**PROBLEM REQUIREMENTS**
Wherever the string "equation" appears in the records, return the line that holds it.

**MATERIAL PROVIDED**
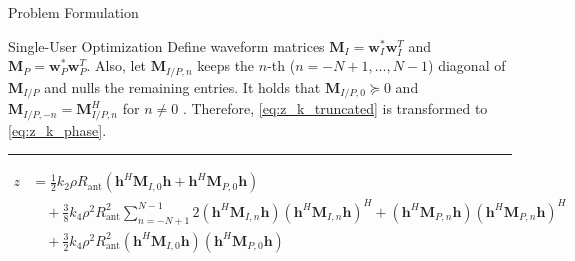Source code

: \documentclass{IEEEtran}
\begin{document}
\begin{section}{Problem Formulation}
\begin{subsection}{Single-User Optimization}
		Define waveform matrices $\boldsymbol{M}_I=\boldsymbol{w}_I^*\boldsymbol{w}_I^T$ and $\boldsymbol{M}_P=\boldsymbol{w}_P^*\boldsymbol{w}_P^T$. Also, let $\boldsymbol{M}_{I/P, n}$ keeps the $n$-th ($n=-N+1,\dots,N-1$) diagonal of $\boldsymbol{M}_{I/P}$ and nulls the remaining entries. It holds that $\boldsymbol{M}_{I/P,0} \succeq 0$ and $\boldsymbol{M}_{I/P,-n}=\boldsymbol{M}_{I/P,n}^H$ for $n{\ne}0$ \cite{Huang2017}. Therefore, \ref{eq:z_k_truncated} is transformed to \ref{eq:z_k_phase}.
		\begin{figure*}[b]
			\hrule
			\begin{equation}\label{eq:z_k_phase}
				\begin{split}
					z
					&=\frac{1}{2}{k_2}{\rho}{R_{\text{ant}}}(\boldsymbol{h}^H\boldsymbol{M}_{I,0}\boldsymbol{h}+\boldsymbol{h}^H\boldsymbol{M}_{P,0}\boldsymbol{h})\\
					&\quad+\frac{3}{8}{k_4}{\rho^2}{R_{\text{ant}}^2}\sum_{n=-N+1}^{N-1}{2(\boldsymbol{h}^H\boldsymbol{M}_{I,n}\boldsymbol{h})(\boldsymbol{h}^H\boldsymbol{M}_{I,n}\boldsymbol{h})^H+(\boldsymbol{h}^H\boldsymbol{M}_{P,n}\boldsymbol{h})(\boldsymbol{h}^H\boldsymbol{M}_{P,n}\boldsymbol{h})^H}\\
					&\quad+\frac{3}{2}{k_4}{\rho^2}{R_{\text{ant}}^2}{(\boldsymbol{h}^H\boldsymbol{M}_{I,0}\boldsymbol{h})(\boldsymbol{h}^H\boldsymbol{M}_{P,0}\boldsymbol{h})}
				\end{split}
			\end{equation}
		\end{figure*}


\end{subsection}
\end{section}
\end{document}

...

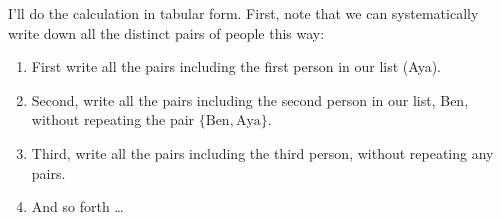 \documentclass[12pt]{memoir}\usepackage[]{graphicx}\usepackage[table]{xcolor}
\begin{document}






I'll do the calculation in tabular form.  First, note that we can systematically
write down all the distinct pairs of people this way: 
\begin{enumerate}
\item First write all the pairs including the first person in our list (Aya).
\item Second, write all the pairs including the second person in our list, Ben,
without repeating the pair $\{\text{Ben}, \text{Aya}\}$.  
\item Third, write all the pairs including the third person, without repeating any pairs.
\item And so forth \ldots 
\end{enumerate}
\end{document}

**EXERCISE RESPONSE**
			\begin{equation}\label{eq:z_k_phase}
			\end{equation}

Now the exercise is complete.